Many people now choose to adopt a rescue dog. As a canine psychologist I work with a lot of rescue dogs and feel strongly that they should be in caring homes. Not all of these dogs have emotional baggage, but some do have problems, so take a list of questions along with you. Your local rescue centre should give you as much information as possible about the background, health, and any known issues before you make the decision to adopt. Usually rescue dogs have been vet-checked, vaccinated, neutered and micro-chipped before adoption. You will be visited at home by a member of the rescue centre, to ensure that your home is safe for a dog and that your garden is secure. You will also have the opportunity to ask questions about settling your dog in and starting off on the right foot (or paw). Bear in mind that dogs will often behave very differently in a home to how they seem in kennels. Spend time getting to know the dog first, through making several visits along with family members and your current dog, if you already have one. This will help to foster mutual bonds and make the early days of adoption run smoothly for all involved.
Think about your lifestyle. Are you a couch potato, preferring to relax in your leisure time? If so, look for a dog which doesn’t need a great deal of exercise. Sighthounds, such as greyhounds and lurchers, can run very fast (up to 45mph), but only need 20 to 30 minutes exercise twice a day and are happy to lounge around the rest of the time. Older dogs of all breeds are often overlooked in kennels, yet they tend to be calm and gentle companions. You also have the pleasure of knowing that an older dog has been given the chance of well-deserved love and comfort through the twilight years.

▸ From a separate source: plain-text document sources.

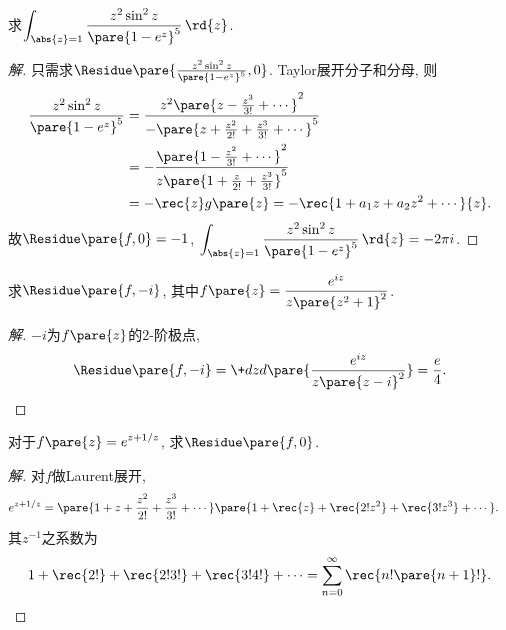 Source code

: \documentclass[../ComplexVariable.tex]{subfiles}
\begin{document}
\begin{sample}
    \begin{ex}
        求$\displaystyle \int_{\abs{z}=1} \frac{z^2\sin^2 z}{\pare{1-e^z}^5}\,\rd{z}$.
    \end{ex}
    \begin{proof}[解]
        只需求$\Residue\pare{\frac{z^2\sin^2 z}{\pare{1-e^z}^5}, 0}$. Taylor展开分子和分母, 则
        \begin{align*}
            \frac{z^2\sin^2 z}{\pare{1-e^z}^5} &= \frac{z^2 \pare{z-\frac{z^3}{3!} + \cdots}^2}{-\pare{z+\frac{z^2}{2!} + \frac{z^3}{3!} + \cdots}^5}\\ &= -\frac{\pare{1-\frac{z^2}{3!} + \cdots}^2}{z\pare{1+\frac{z}{2!}+\frac{z^3}{3!}}^5} \\
            &= -\rec{z}g\pare{z} = -\rec{1+a_1z + a_2z^2 + \cdots}{z}.
        \end{align*}
        故$\Residue\pare{f,0} = -1$, $\displaystyle \int_{\abs{z}=1} \frac{z^2\sin^2 z}{\pare{1-e^z}^5}\,\rd{z} = -2\pi i$.
    \end{proof}
\end{sample}
\begin{sample}
    \begin{ex}
        求$\Residue\pare{f,-i}$, 其中$\displaystyle f\pare{z} = \frac{e^{iz}}{z\pare{z^2+1}^2}$.
    \end{ex}
    \begin{proof}[解]
        $-i$为$f\pare{z}$的$2$-阶极点,
        \[ \Residue\pare{f,-i} = \+dzd{}\pare{\frac{e^{iz}}{z\pare{z-i}^2}} = \frac{e}{4}. \]
    \end{proof}
\end{sample}
\begin{sample}
    \begin{ex}
        对于$\displaystyle f\pare{z} = e^{z+1/z}$, 求$\Residue\pare{f,0}$.
    \end{ex}
    \begin{proof}[解]
        对$f$做Laurent展开,
        \begin{align*}
            e^{z+1/z} &= \pare{1+z+\frac{z^2}{2!}+\frac{z^3}{3!}+\cdots}\pare{1+\rec{z}+\rec{2!z^2}+\rec{3!z^3}+\cdots}.
        \end{align*}
        其$z^{-1}$之系数为
        \[ 1 + \rec{2!} + \rec{2!3!} + \rec{3!4!} + \cdots = \sum_{n=0}^\infty \rec{n!\pare{n+1}!}. \qedhere \]
    \end{proof}
\end{sample}
\end{document}
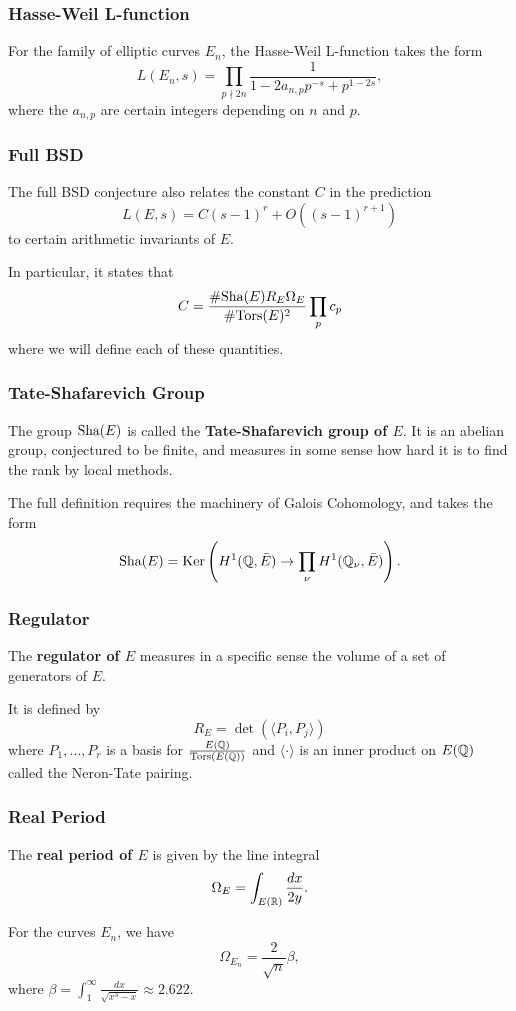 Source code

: \documentclass{beamer}
\begin{document}
\begin{frame}
  \frametitle{Hasse-Weil L-function}
  For the family of elliptic curves $E_n$, the Hasse-Weil L-function takes the
  form
  \[L(E_n, s) = \prod\limits_{p \nmid 2n} \frac{1}{1 - 2a_{n,p}p^{-s} + p^{1-2s}},\]
  where the $a_{n,p}$ are certain integers depending on $n$ and $p$.
\end{frame}

\begin{frame}
  \frametitle{Full BSD}
  The full BSD conjecture also relates the constant $C$ in the prediction
  \[L(E,s) = C(s-1)^r + O((s-1)^{r+1})\]
  to certain arithmetic invariants of $E$. \pause
  \bigskip

  In particular, it states that
  \[C = \frac{\# \text{\normalfont Sha}(E) R_E \Omega_E}{\# {\text{\normalfont Tors}}(E)^2} \prod\limits_p c_p\]
  where we will define each of these quantities.
\end{frame}

\begin{frame}
  \frametitle{Tate-Shafarevich Group}
  The group $\text{\normalfont Sha}(E)$ is called the \textbf{Tate-Shafarevich group of $E$}. It
  is an abelian group, conjectured to be finite, and measures in some sense how
  hard it is to find the rank by local methods. \pause
  \bigskip
  
  The full definition requires the machinery of Galois Cohomology, and takes the
  form
  \[\text{\normalfont Sha}(E) = \textnormal{Ker} \left( H^1({\mathbb Q},\bar{E}) \rightarrow \prod\limits_\nu
    H^1({\mathbb Q}_\nu, \bar{E})\right).\]
\end{frame}

\begin{frame}
  \frametitle{Regulator}
  The \textbf{regulator of $E$} measures in a specific sense the volume of a set
  of generators of $E$. \pause
  \bigskip

  It is defined by
  \[R_E = \det \left( \langle P_i, P_j \rangle \right)\]
  where $P_1, \dots, P_r$ is a basis for $\frac{E({\mathbb Q})}{{\text{\normalfont Tors}}(E({\mathbb Q}))}$ and
  $\langle \cdot \rangle$ is an inner product on $E({\mathbb Q})$ called the Neron-Tate pairing.
\end{frame}

\begin{frame}
  \frametitle{Real Period}
  The \textbf{real period of $E$} is given by the line integral
  \[\Omega_E = \int_{E({\mathbb R})} \frac{dx}{2y}.\]

  For the curves $E_n$, we have
  \[\Omega_{E_n} = \frac{2}{\sqrt{n}} \beta,\]
  where $\beta = \int_1^\infty \frac{dx}{\sqrt{x^3-x}} \approx 2.622.$
\end{frame}
\end{document}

Are you active and energetic? If so, a terrier or one of the working breeds such as a Collie, Labrador or German Shepherd would suit you well. These dogs need more exercise and enjoy mental stimulation through play or agility classes.
Do you have children? If so, you will need to teach your children and their friends to treat your dog gently and to leave him alone at mealtimes and while he’s resting. Dogs and children can be wonderful companions to each other, but respect should be taught on both sides.
How long will your dog be left alone each day? If you work part-time, a dog can usually be left for a maximum of 3 or 4 hours, but please bear in mind that dogs are highly social creatures and find it hard to be left alone for long periods. If you work full-time your dog’s needs should be carefully thought through and attended to. Some dogs can cope with being left alone as long as someone (a friend or dog-walker) can come in at least twice daily during working hours to let your dog out in the garden for a toilet break, check his water bowl is full, and walk him or play with him. Think about whether you have the energy for playing with and walking your dog after your working day. A dog that has been left on his own for hours needs to be exercised and given special time for fun, games and affection when you come home.
It’s useful to read as much as you can about the breed (or mix of breeds) that you are considering buying or adopting, and there are many good books available. Doing some research in advance helps you to make a wise decision that you and your new dog will benefit from in the years to come.